*REQUIRED WORK*
Your answer must contain only the lines from the one containing "- O Wazuh é uma EDR" through the end of the entries below, reproduced character for character.

*DATA FOR REVIEW*
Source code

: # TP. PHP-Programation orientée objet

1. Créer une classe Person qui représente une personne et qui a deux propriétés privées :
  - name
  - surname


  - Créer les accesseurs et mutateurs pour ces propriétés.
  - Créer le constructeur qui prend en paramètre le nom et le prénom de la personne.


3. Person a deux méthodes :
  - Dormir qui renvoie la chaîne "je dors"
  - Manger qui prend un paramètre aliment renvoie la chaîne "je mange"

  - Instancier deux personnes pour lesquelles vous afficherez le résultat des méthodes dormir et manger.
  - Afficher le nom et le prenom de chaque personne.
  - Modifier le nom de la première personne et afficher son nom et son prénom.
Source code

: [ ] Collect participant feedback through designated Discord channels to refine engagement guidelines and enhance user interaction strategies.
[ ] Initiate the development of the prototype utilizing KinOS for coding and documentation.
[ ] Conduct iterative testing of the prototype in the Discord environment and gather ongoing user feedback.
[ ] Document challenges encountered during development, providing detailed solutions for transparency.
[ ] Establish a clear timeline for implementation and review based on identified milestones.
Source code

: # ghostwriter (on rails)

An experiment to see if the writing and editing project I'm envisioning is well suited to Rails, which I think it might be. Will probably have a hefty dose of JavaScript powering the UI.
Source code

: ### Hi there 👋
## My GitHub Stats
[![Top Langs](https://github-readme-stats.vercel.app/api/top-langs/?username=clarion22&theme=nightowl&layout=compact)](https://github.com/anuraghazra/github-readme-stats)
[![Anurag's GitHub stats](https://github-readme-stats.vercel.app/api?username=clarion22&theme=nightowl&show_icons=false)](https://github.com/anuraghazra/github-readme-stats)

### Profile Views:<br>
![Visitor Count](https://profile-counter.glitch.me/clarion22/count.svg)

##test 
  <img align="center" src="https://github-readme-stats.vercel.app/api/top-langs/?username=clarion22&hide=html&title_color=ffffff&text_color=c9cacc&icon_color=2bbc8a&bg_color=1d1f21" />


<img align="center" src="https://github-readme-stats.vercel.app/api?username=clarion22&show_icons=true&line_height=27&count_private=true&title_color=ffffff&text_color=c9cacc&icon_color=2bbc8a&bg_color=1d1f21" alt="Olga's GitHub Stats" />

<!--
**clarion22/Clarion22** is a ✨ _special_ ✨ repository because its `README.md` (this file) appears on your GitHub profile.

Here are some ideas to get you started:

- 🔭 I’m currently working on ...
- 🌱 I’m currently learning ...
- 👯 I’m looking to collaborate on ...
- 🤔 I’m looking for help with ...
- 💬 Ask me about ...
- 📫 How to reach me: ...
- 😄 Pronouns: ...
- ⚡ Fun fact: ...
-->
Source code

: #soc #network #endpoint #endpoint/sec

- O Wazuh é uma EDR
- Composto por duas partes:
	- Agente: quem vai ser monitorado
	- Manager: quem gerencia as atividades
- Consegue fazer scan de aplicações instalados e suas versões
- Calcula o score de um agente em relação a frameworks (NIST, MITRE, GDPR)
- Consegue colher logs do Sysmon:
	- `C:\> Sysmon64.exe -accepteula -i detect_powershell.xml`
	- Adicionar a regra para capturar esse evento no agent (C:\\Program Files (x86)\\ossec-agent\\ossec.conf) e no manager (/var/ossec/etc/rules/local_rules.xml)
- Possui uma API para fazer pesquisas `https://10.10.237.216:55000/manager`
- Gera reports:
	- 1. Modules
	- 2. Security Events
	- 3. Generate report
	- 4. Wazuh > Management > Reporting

*EXERCISE RESULT*
- O Wazuh é uma EDR
- Composto por duas partes:
	- Agente: quem vai ser monitorado
	- Manager: quem gerencia as atividades
- Consegue fazer scan de aplicações instalados e suas versões
- Calcula o score de um agente em relação a frameworks (NIST, MITRE, GDPR)
- Consegue colher logs do Sysmon:
	- `C:\> Sysmon64.exe -accepteula -i detect_powershell.xml`
	- Adicionar a regra para capturar esse evento no agent (C:\\Program Files (x86)\\ossec-agent\\ossec.conf) e no manager (/var/ossec/etc/rules/local_rules.xml)
- Possui uma API para fazer pesquisas `https://10.10.237.216:55000/manager`
- Gera reports:
	- 1. Modules
	- 2. Security Events
	- 3. Generate report
	- 4. Wazuh > Management > Reporting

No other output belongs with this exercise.